丹野さん流の病気との付き合い方の一つに、「自分はあなたの顔を次に会った時には忘れていると、あらかじめ伝える」というのがある。こう伝えることで、相手は「あ、丹野さんは忘れるって前言ってたな」と準備ができる。結果として、人間関係にまったくヒビが入らないといいます。

 丹野さんは言う。「思い出さなくてよくない? それなのに何で思い出さなくちゃいけないのかな」。何とも大胆な提案である。認知症というと、「思い出す」能力の低下だと思われがちだ。
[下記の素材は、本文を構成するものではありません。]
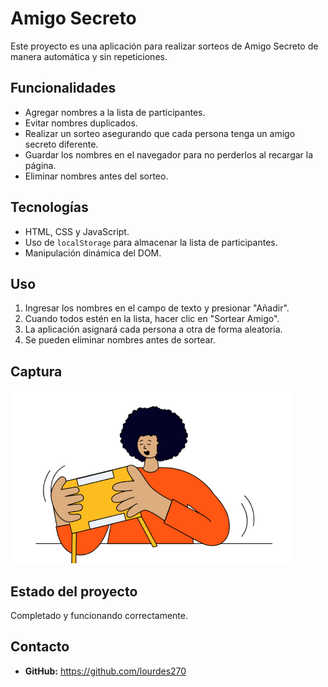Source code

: 
# Amigo Secreto  

Este proyecto es una aplicación para realizar sorteos de Amigo Secreto de manera automática y sin repeticiones.  

## Funcionalidades  
- Agregar nombres a la lista de participantes.  
- Evitar nombres duplicados.  
- Realizar un sorteo asegurando que cada persona tenga un amigo secreto diferente.  
- Guardar los nombres en el navegador para no perderlos al recargar la página.  
- Eliminar nombres antes del sorteo.  

## Tecnologías  
- HTML, CSS y JavaScript.  
- Uso de `localStorage` para almacenar la lista de participantes.  
- Manipulación dinámica del DOM.  

## Uso  
1. Ingresar los nombres en el campo de texto y presionar "Añadir".  
2. Cuando todos estén en la lista, hacer clic en "Sortear Amigo".  
3. La aplicación asignará cada persona a otra de forma aleatoria.  
4. Se pueden eliminar nombres antes de sortear.  

## Captura  
![Vista previa](assets/amigo-secreto.png)  

## Estado del proyecto  
Completado y funcionando correctamente.  

## Contacto  
- **GitHub:** https://github.com/lourdes270 

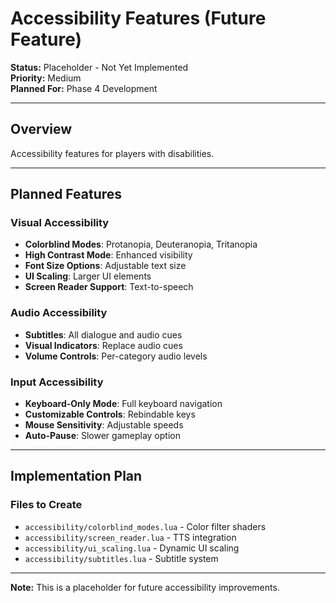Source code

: # Accessibility Features (Future Feature)

**Status:** Placeholder - Not Yet Implemented  
**Priority:** Medium  
**Planned For:** Phase 4 Development

---

## Overview

Accessibility features for players with disabilities.

---

## Planned Features

### Visual Accessibility
- **Colorblind Modes**: Protanopia, Deuteranopia, Tritanopia
- **High Contrast Mode**: Enhanced visibility
- **Font Size Options**: Adjustable text size
- **UI Scaling**: Larger UI elements
- **Screen Reader Support**: Text-to-speech

### Audio Accessibility
- **Subtitles**: All dialogue and audio cues
- **Visual Indicators**: Replace audio cues
- **Volume Controls**: Per-category audio levels

### Input Accessibility
- **Keyboard-Only Mode**: Full keyboard navigation
- **Customizable Controls**: Rebindable keys
- **Mouse Sensitivity**: Adjustable speeds
- **Auto-Pause**: Slower gameplay option

---

## Implementation Plan

### Files to Create
- `accessibility/colorblind_modes.lua` - Color filter shaders
- `accessibility/screen_reader.lua` - TTS integration
- `accessibility/ui_scaling.lua` - Dynamic UI scaling
- `accessibility/subtitles.lua` - Subtitle system

---

**Note:** This is a placeholder for future accessibility improvements.
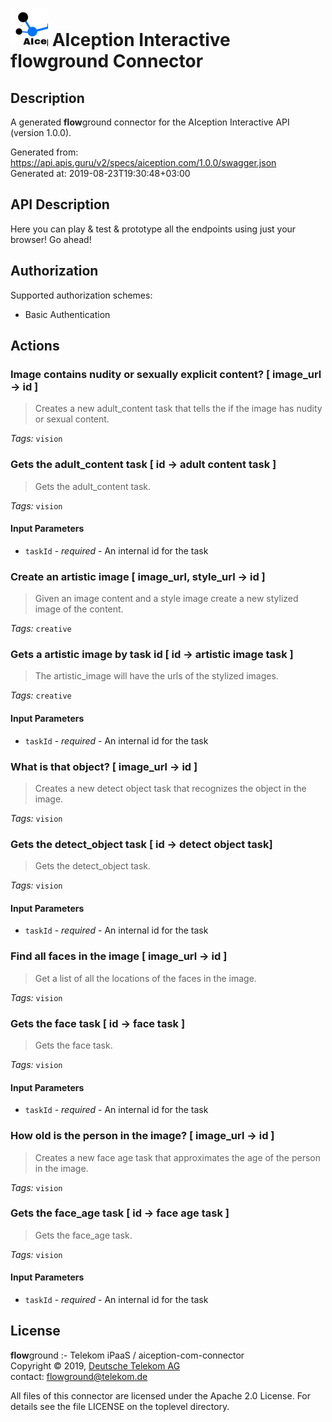 # ![LOGO](logo.png) AIception Interactive **flow**ground Connector

## Description

A generated **flow**ground connector for the AIception Interactive API (version 1.0.0).

Generated from: https://api.apis.guru/v2/specs/aiception.com/1.0.0/swagger.json<br/>
Generated at: 2019-08-23T19:30:48+03:00

## API Description

Here you can play & test & prototype all the endpoints using just your browser! Go ahead!<br/>

## Authorization

Supported authorization schemes:
- Basic Authentication

## Actions

### Image contains nudity or sexually explicit content? [ image_url -> id ]
> Creates a new adult_content task that tells the if the image has nudity or sexual content.<br/>

*Tags:* `vision`

### Gets the adult_content task [ id -> adult content task ]
> Gets the adult_content task.<br/>

*Tags:* `vision`

#### Input Parameters
* `taskId` - _required_ - An internal id for the task<br/>

### Create an artistic image [ image_url, style_url -> id ]
> Given an image content and a style image create a new stylized image of the content.<br/>

*Tags:* `creative`

### Gets a artistic image by task id [ id -> artistic image task ]
> The artistic_image will have the urls of the stylized images.<br/>

*Tags:* `creative`

#### Input Parameters
* `taskId` - _required_ - An internal id for the task<br/>

### What is that object? [ image_url -> id ]
> Creates a new detect object task that recognizes the object in the image.<br/>

*Tags:* `vision`

### Gets the detect_object task [ id -> detect object task]
> Gets the detect_object task.<br/>

*Tags:* `vision`

#### Input Parameters
* `taskId` - _required_ - An internal id for the task<br/>

### Find all faces in the image [ image_url -> id ]
> Get a list of all the locations of the faces in the image.<br/>

*Tags:* `vision`

### Gets the face task [ id -> face task ]
> Gets the face task.<br/>

*Tags:* `vision`

#### Input Parameters
* `taskId` - _required_ - An internal id for the task<br/>

### How old is the person in the image? [ image_url -> id ]
> Creates a new face age task that approximates the age of the person in the image.<br/>

*Tags:* `vision`

### Gets the face_age task [ id -> face age task ]
> Gets the face_age task.<br/>

*Tags:* `vision`

#### Input Parameters
* `taskId` - _required_ - An internal id for the task<br/>

## License

**flow**ground :- Telekom iPaaS / aiception-com-connector<br/>
Copyright © 2019, [Deutsche Telekom AG](https://www.telekom.de)<br/>
contact: flowground@telekom.de

All files of this connector are licensed under the Apache 2.0 License. For details
see the file LICENSE on the toplevel directory.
しかしそもそも私たちが生きていくうえで、少なくとも個人の能力という意味での「思い出す」は、必要不可欠なものではないのではないか。むしろ、なくてもよい能力なのではないか。そう丹野さんは言うのだ。
 言われてみれば確かにそうである。関係者全員が覚えていなければならない情報や出来事なんて、実際には限られている。一部の人が記憶にとどめていさえすれば、必要なときに、その人の知識をみんなで共有すればよいのだから。(p153)

認知症の方が、人の顔を思い出す必要があるのか? 丹野さんの指摘は面白いし、たしかに、と思う。思い出す=個人の記憶力で解決する必要がどこにあるだろう。「誰か」が覚えていて、それを共有すればいい。伊藤さんはこれを「能力のネットワーク化」と呼ぶ。

丹野さんは能力のネットワーク化によって、「人の顔を思い出せない」という苦労を上手に引き受けている。さらに、ネットワークに取り込まれた人も、丹野さんの「ために」思い出すという、小さな苦労を引き受けている。

ロボットの「ために」ゴミを拾った子どもたちとリンクします。苦労を取り戻し、その苦労を関係性の中で共有する。それは、個人が各々の能力を使って問題を解決する世界より、ちょっと面倒だけど、ちょっと楽しい。そんな感じがします。

いま、あまりに不自由が増え、慢性化してきている世界です。でも、自律性と関係性がウェルビーイングにつながっていくこと。苦労を取り戻し、自分にできない苦労は、他者と分かち合って何とかすること。「それでいい」と思えた時に、少し呼吸が楽になった気がします。(2020年3月16日初版、ビー・エヌ・エヌ新社)


次におすすめする本は

イヴァン・イリイチ氏の「コンヴィヴィアリティの道具」です。本書にもチラッと出てきますが、人間が技術や科学に従属するのでなく、人間の独立性を保つための技術を模索しようという本。「人々は自分のかわりに働いてくれる道具ではなく、自分とともに働いてくれる新しい道具を必要としている。人々は、より巧妙にプログラムされたエネルギー奴隷ではなく、各人がもっているエネルギーと想像力を十分にひきだすような技術を必要としているのだ」(p38) 。ウェルビーイング論につながるステートメントに溢れています。